No Tomorrow for Responsible Behavior
Written by PTC | Published September 11, 2016
This quirky comedy is premised on selfish and reckless behavior.
Evie is a naively upbeat young woman who feels stifled by her dead-end job and her family’s insistence that she marry her shy, geeky boyfriend Timothy. Then she has a “meet cute” with Xavier – a ridiculously handsome, muscular, and accomplished “bad boy” and world traveller who is apparently independently wealthy, paints, plays guitar, and rides a sexy motorcycle. (He even has a British accent, yet!) Naturally, Timothy can’t compete with this fantasy demigod, who possesses only one tiny quirk: Xavier believes the Earth is going to be destroyed by an asteroid in eight months, and wants to fulfill his every dream and fantasy before then. He convinces Evie to join him; and the effect of her choices soon ripple out to affect her life, her family, and her co-workers.
Content on No Tomorrow is mildly edgy in a supposedly cute way. Allegedly clever dialogue like “Suck my wiener schnitzel!” abounds. Xavier’s “apoca-list” consists mainly of various women he wants to sleep with, while Evie wants to go braless and “Stop shaving. Legs. Vagina. Mustache. Everything.” To force her into singing before a crowd, Xavier strips in public, ending up nude with only his hands covering his crotch; and Evie and Xavier are shown having wild sex on multiple occasions, despite just having met.

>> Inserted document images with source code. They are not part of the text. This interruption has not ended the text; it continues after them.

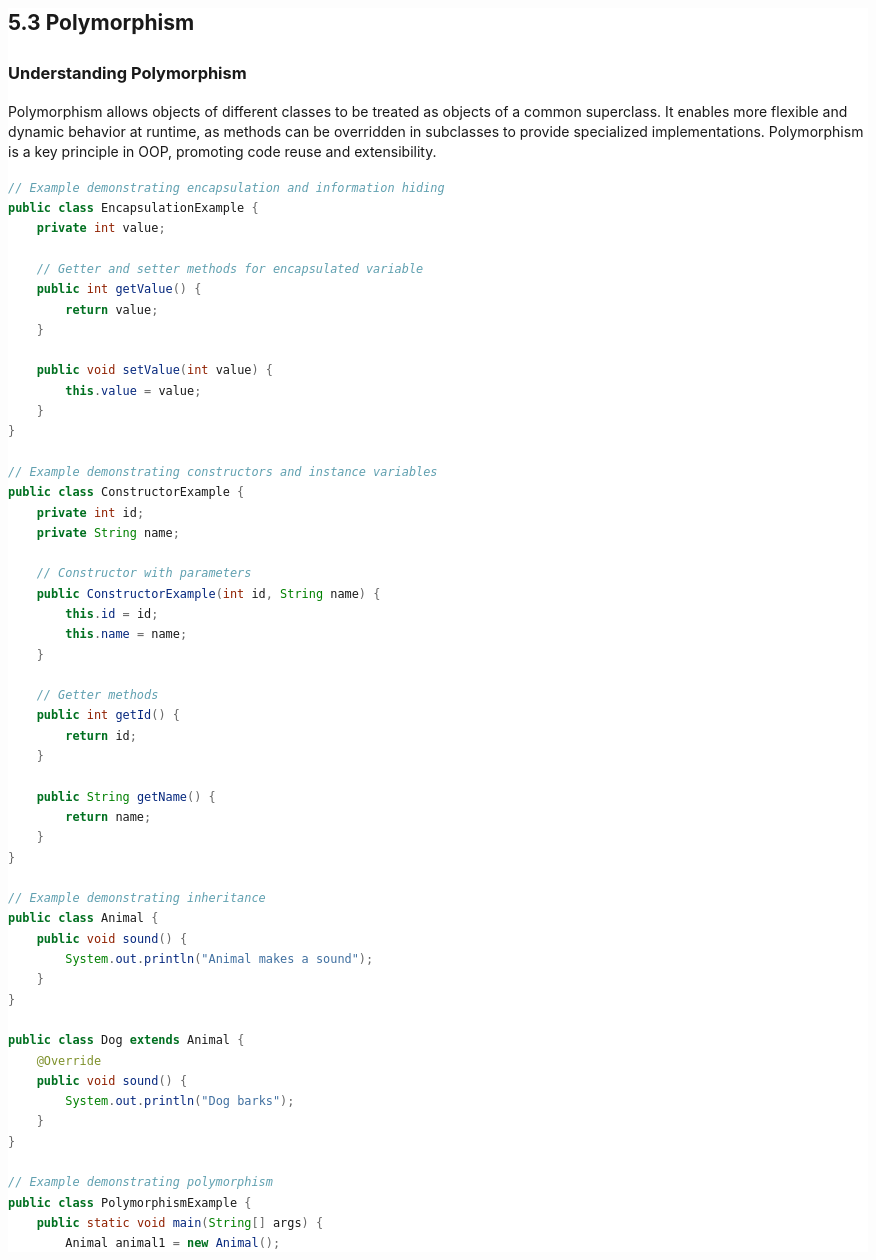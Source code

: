 ## 5.3 Polymorphism <a name="polymorphism"></a>

### Understanding Polymorphism

Polymorphism allows objects of different classes to be treated as objects of a common superclass. It enables more flexible and dynamic behavior at runtime, as methods can be overridden in subclasses to provide specialized implementations. Polymorphism is a key principle in OOP, promoting code reuse and extensibility.

```java
// Example demonstrating encapsulation and information hiding
public class EncapsulationExample {
    private int value;

    // Getter and setter methods for encapsulated variable
    public int getValue() {
        return value;
    }

    public void setValue(int value) {
        this.value = value;
    }
}

// Example demonstrating constructors and instance variables
public class ConstructorExample {
    private int id;
    private String name;

    // Constructor with parameters
    public ConstructorExample(int id, String name) {
        this.id = id;
        this.name = name;
    }

    // Getter methods
    public int getId() {
        return id;
    }

    public String getName() {
        return name;
    }
}

// Example demonstrating inheritance
public class Animal {
    public void sound() {
        System.out.println("Animal makes a sound");
    }
}

public class Dog extends Animal {
    @Override
    public void sound() {
        System.out.println("Dog barks");
    }
}

// Example demonstrating polymorphism
public class PolymorphismExample {
    public static void main(String[] args) {
        Animal animal1 = new Animal();
```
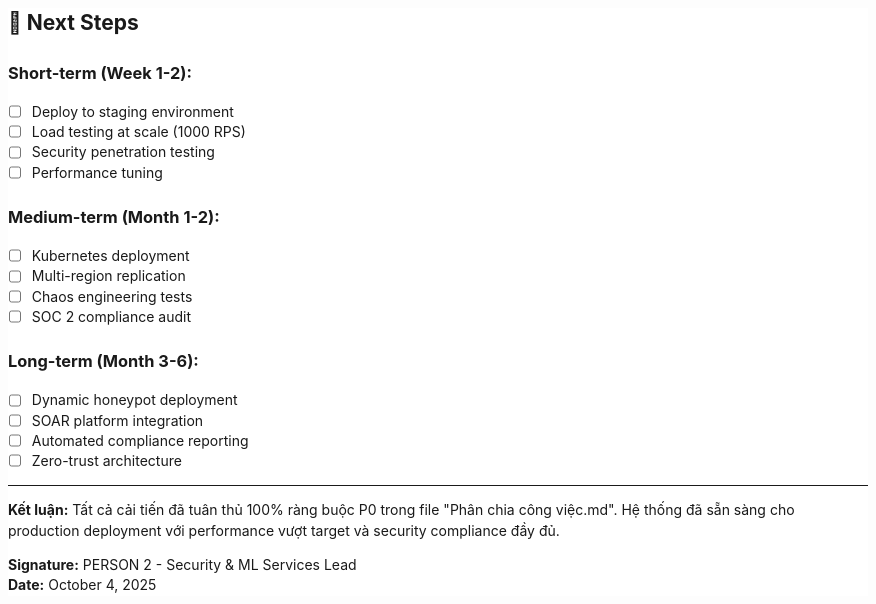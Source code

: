 
## 🚀 Next Steps

### Short-term (Week 1-2):
- [ ] Deploy to staging environment
- [ ] Load testing at scale (1000 RPS)
- [ ] Security penetration testing
- [ ] Performance tuning

### Medium-term (Month 1-2):
- [ ] Kubernetes deployment
- [ ] Multi-region replication
- [ ] Chaos engineering tests
- [ ] SOC 2 compliance audit

### Long-term (Month 3-6):
- [ ] Dynamic honeypot deployment
- [ ] SOAR platform integration
- [ ] Automated compliance reporting
- [ ] Zero-trust architecture

---

**Kết luận:** Tất cả cải tiến đã tuân thủ 100% ràng buộc P0 trong file "Phân chia công việc.md". Hệ thống đã sẵn sàng cho production deployment với performance vượt target và security compliance đầy đủ.

**Signature:** PERSON 2 - Security & ML Services Lead  
**Date:** October 4, 2025
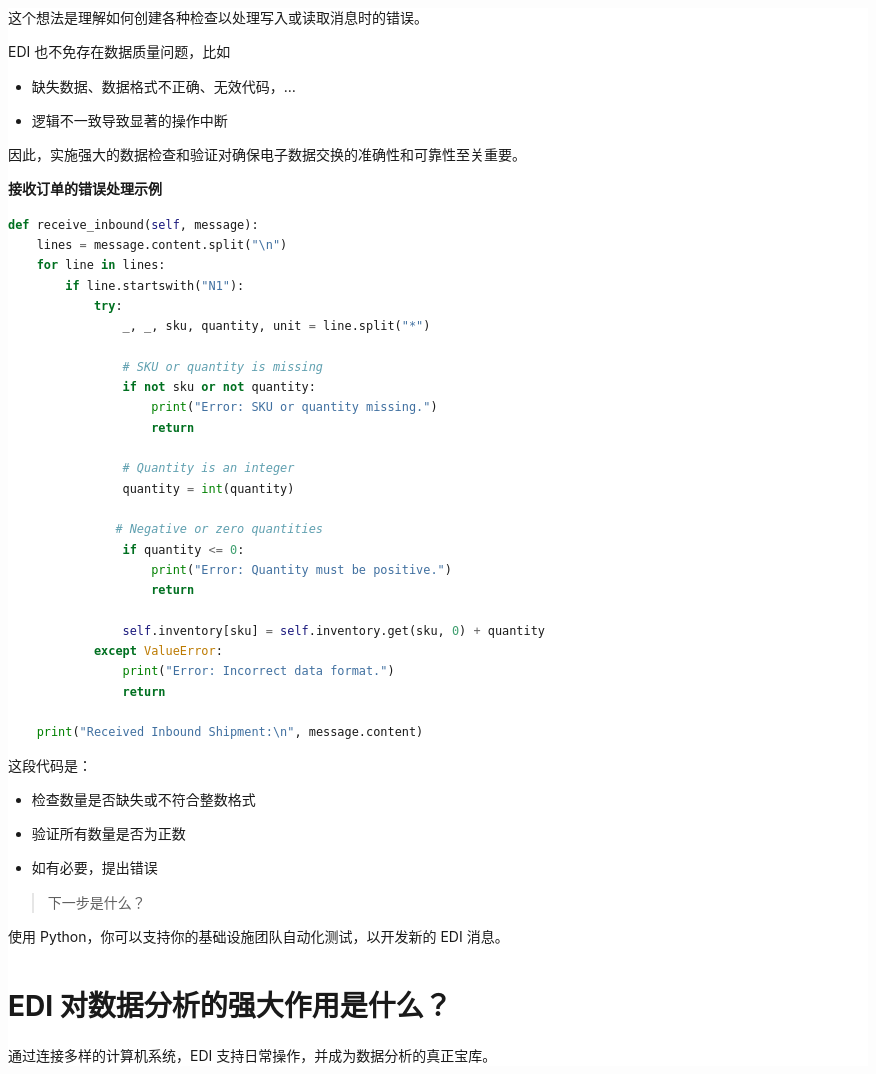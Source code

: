 这个想法是理解如何创建各种检查以处理写入或读取消息时的错误。

EDI 也不免存在数据质量问题，比如

+   缺失数据、数据格式不正确、无效代码，…

+   逻辑不一致导致显著的操作中断

因此，实施强大的数据检查和验证对确保电子数据交换的准确性和可靠性至关重要。

**接收订单的错误处理示例**

```py
def receive_inbound(self, message):
    lines = message.content.split("\n")
    for line in lines:
        if line.startswith("N1"):
            try:
                _, _, sku, quantity, unit = line.split("*")

                # SKU or quantity is missing
                if not sku or not quantity:
                    print("Error: SKU or quantity missing.")
                    return

                # Quantity is an integer
                quantity = int(quantity)

               # Negative or zero quantities
                if quantity <= 0:
                    print("Error: Quantity must be positive.")
                    return

                self.inventory[sku] = self.inventory.get(sku, 0) + quantity
            except ValueError:
                print("Error: Incorrect data format.")
                return

    print("Received Inbound Shipment:\n", message.content)
```

这段代码是：

+   检查数量是否缺失或不符合整数格式

+   验证所有数量是否为正数

+   如有必要，提出错误

> 下一步是什么？

使用 Python，你可以支持你的基础设施团队自动化测试，以开发新的 EDI 消息。

# EDI 对数据分析的强大作用是什么？

通过连接多样的计算机系统，EDI 支持日常操作，并成为数据分析的真正宝库。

Though it does contain some sexual dialogue and activity, No Tomorrow’s message -- “Live for today. Do whatever you want, no matter who gets hurt in the process” -- is insidious. When her longtime boyfriend Timothy proposes, Evie’s reaction is to run out and have sex with a man she’s just met…then tries to convince Timothy to hang around, just in case the new relationship doesn’t pan out. Similarly, Xavier does whatever he wants, no matter how adversely it affects others, rationalizing his utterly selfish behavior with the excuse that “the world is about to end.”
No Tomorrow aims for the same kind of off-kilter, over-the-top comedy as Jane the Virgin and My Crazy Ex-Girlfriend; but unlike those shows, No Tomorrow features an unbelievable premise and characters devoid of a moral compass, who laud self-centered anarchy over responsibility and caring about others. While a comedy and not a serious drama, No Tomorrow portrays selfish behavior as charming and quirkily romantic, instead of dangerously reckless and harmful to others.
No Tomorrow premieres Tuesday, October 4 at 9:00 p.m. ET on CW.